W3C home > Mailing lists > Public > public-webappsec@w3.org > December 2013

Re: Hashes.

From: Garrett Robinson <grobinson@mozilla.com>
Date: Thu, 12 Dec 2013 17:06:45 -0800
Message-ID: <52AA5DA5.7000404@mozilla.com>
To: Dionysis Zindros <dionyziz@gmail.com>
CC: Joel Weinberger <jww@chromium.org>, Mike West <mkwst@google.com>, "public-webappsec@w3.org" <public-webappsec@w3.org>, Neil Matatall <neilm@twitter.com>, Adam Barth <w3c@adambarth.com>, Brad Hill <bhill@paypal-inc.com>, Dan Veditz <dveditz@mozilla.com>
On 12/12/2013 03:58 PM, Dionysis Zindros wrote:
> On Thu, Dec 12, 2013 at 3:42 PM, Garrett Robinson <grobinson@mozilla.com> wrote:
>> On 12/12/2013 02:11 PM, Dionysis Zindros wrote:
>>>
>>> Thanks for your feedback. I'm incorporating the requested changes in
>>> the attached patch.
>>
>>
>> The only other problem I see with this patch is requesting we print the
>> "correct" hash value if a hash values to validate. There's no way to
>> determine which inline script an incorrect hash was intended to whitelist,
>> so they only solution here is to print the hash of every inline script (for
>> every incorrect hash-source in the policy, unless you wanted to add some
>> special-case logic to only print them out for the first hash-source that
>> failed to validate).
>
> No, the proposed change in the spec says that agents should print the
> actual, not the expected, script hash (see definition above). That is,
> the hash printed is that which the browser evaluated for the inline
> script and which didn't match the one on the HTTP header. For example,
> if the header specifies 3 different hashes sha256-A, sha256-B, and
> sha256-C, and the inline script is "xxx", then the browser should
> print base64(sha256(xxx)) - not A, B, or C.

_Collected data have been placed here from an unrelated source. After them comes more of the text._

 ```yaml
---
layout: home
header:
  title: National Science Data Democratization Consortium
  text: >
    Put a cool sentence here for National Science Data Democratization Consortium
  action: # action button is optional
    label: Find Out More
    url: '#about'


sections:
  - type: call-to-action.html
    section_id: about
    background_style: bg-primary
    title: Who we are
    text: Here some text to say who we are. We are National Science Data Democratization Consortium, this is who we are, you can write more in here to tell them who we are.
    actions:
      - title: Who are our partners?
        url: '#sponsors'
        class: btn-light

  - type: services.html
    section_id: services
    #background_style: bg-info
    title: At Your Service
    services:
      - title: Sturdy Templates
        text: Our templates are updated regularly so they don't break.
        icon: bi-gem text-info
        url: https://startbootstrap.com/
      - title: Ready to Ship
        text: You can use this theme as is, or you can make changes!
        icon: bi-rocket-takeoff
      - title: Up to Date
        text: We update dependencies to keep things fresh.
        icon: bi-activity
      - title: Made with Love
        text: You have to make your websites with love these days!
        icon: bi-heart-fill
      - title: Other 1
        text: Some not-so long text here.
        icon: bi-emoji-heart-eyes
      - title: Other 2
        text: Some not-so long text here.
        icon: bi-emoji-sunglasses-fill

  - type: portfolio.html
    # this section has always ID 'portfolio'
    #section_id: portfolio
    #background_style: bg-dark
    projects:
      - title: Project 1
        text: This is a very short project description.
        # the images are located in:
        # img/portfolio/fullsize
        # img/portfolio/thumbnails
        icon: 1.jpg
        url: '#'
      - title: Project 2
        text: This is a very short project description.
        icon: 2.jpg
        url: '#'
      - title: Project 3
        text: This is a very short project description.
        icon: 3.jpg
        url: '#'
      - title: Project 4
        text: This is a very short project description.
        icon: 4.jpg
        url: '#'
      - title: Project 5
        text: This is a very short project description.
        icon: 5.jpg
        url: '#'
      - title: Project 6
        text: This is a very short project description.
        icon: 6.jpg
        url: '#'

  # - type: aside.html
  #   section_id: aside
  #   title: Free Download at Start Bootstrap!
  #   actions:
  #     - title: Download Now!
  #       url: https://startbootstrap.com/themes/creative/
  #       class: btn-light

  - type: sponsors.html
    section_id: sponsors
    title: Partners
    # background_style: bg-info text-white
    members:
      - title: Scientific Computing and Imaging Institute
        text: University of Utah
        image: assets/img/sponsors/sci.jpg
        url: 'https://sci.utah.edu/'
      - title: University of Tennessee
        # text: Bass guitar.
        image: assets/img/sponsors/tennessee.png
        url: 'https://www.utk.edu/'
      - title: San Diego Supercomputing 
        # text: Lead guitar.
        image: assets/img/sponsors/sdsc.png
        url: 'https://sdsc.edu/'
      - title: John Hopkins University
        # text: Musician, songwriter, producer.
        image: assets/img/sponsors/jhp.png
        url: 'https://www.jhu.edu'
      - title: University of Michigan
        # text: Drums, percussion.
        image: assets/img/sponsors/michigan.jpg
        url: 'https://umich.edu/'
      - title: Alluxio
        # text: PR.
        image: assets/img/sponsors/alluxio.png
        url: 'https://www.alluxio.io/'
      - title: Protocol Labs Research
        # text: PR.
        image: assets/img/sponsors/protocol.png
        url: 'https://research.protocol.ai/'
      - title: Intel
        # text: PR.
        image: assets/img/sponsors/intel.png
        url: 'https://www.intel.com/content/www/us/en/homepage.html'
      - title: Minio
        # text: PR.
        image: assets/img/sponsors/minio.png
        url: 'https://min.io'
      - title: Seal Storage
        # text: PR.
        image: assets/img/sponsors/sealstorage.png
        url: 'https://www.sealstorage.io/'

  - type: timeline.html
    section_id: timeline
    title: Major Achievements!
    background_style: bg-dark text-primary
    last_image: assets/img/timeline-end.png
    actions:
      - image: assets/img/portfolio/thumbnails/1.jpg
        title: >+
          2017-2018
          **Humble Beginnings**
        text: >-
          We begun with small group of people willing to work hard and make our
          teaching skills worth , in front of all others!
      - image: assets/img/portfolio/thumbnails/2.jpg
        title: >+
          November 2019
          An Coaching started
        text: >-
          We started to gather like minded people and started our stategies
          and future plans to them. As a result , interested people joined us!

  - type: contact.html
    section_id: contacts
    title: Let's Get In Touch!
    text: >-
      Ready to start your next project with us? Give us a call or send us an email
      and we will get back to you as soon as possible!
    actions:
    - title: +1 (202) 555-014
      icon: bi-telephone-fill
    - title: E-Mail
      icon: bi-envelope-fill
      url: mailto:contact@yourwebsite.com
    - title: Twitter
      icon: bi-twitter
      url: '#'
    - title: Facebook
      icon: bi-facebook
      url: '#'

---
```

If the page only has one inline script, "xxx", then - sure. What if it 
has n blocked inline scripts? Then you need to print 
base64(sha256(inline-script-x)) for x in range(1,n).

Implementing this would be non-trivial.

> If the wording does not make that clear, I'd be happy to modify it
> with clarifications.
>
> The only thing that remains unclear is which algorithm the browser
> should be using here, out of the ones it supports. Perhaps a
> clarification is needed for this. However, as most web authors will be
> using a single algorithm each (e.g. SHA256), this will only yield one
> entry in the developer console based on what the web author is using
> on their headers.

It is not at all clear what to do if the same header uses multiple 
hashing algorithms, besides hash each possible inline resource with each 
possible hash value. More clutter. (although I agree it is likely most 
web authors will use the same hash value for all of their inline resources)

> The idea is that the developer should be able to understand what the
> browser expects to see in the HTTP headers during debug, to fix the
> HTTP headers accordingly. Outputting the HTTP header hash in the
> console doesn't help - the HTTP header can already be viewed by the
> developer, so there's no point in that. The point is to reveal what
> the browser thinks the hash of the blocked inline script is, so that
> the developer can put that in the header to whitelist their script
> easily.

I am not totally against this idea, I am just not convinced that it 
useful enough/worth the effort to be implemented in the browser. If I 
were a developer having trouble verifying hashes, I would just Save Page 
As... and run a script on the source or something like that.